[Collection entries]
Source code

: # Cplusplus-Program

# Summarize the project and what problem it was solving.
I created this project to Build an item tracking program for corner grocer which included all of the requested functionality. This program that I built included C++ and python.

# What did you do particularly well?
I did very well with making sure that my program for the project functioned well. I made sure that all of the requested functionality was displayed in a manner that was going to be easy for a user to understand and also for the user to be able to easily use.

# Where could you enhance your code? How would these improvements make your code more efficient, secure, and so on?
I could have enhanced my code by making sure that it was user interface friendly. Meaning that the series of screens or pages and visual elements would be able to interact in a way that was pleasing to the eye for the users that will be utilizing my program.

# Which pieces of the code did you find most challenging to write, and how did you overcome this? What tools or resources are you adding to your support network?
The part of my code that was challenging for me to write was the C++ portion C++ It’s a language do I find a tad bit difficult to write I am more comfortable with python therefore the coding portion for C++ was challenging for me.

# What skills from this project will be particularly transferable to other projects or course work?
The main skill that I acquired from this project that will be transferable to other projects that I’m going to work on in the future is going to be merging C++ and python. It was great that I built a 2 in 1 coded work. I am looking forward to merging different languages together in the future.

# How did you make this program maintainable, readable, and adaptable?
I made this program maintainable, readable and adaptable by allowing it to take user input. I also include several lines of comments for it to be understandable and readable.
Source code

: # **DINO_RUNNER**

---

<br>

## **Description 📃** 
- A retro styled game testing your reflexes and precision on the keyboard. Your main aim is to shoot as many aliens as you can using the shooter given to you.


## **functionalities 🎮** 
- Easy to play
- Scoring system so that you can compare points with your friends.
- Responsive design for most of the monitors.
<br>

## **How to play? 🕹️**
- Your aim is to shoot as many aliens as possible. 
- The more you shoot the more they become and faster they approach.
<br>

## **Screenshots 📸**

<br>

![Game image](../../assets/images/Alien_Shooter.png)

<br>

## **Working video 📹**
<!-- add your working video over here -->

### [WHAT NEEDS TO BE DONE]
Your task is to extract all of the records exactly.

### [EXERCISE OUTPUT]
Source code

: # Cplusplus-Program

# Summarize the project and what problem it was solving.
I created this project to Build an item tracking program for corner grocer which included all of the requested functionality. This program that I built included C++ and python.

# What did you do particularly well?
I did very well with making sure that my program for the project functioned well. I made sure that all of the requested functionality was displayed in a manner that was going to be easy for a user to understand and also for the user to be able to easily use.

# Where could you enhance your code? How would these improvements make your code more efficient, secure, and so on?
I could have enhanced my code by making sure that it was user interface friendly. Meaning that the series of screens or pages and visual elements would be able to interact in a way that was pleasing to the eye for the users that will be utilizing my program.

# Which pieces of the code did you find most challenging to write, and how did you overcome this? What tools or resources are you adding to your support network?
The part of my code that was challenging for me to write was the C++ portion C++ It’s a language do I find a tad bit difficult to write I am more comfortable with python therefore the coding portion for C++ was challenging for me.

# What skills from this project will be particularly transferable to other projects or course work?
The main skill that I acquired from this project that will be transferable to other projects that I’m going to work on in the future is going to be merging C++ and python. It was great that I built a 2 in 1 coded work. I am looking forward to merging different languages together in the future.

# How did you make this program maintainable, readable, and adaptable?
I made this program maintainable, readable and adaptable by allowing it to take user input. I also include several lines of comments for it to be understandable and readable.
Source code

: # **DINO_RUNNER**

---

<br>

## **Description 📃** 
- A retro styled game testing your reflexes and precision on the keyboard. Your main aim is to shoot as many aliens as you can using the shooter given to you.


## **functionalities 🎮** 
- Easy to play
- Scoring system so that you can compare points with your friends.
- Responsive design for most of the monitors.
<br>

## **How to play? 🕹️**
- Your aim is to shoot as many aliens as possible. 
- The more you shoot the more they become and faster they approach.
<br>

## **Screenshots 📸**

<br>

![Game image](../../assets/images/Alien_Shooter.png)

<br>

## **Working video 📹**
<!-- add your working video over here -->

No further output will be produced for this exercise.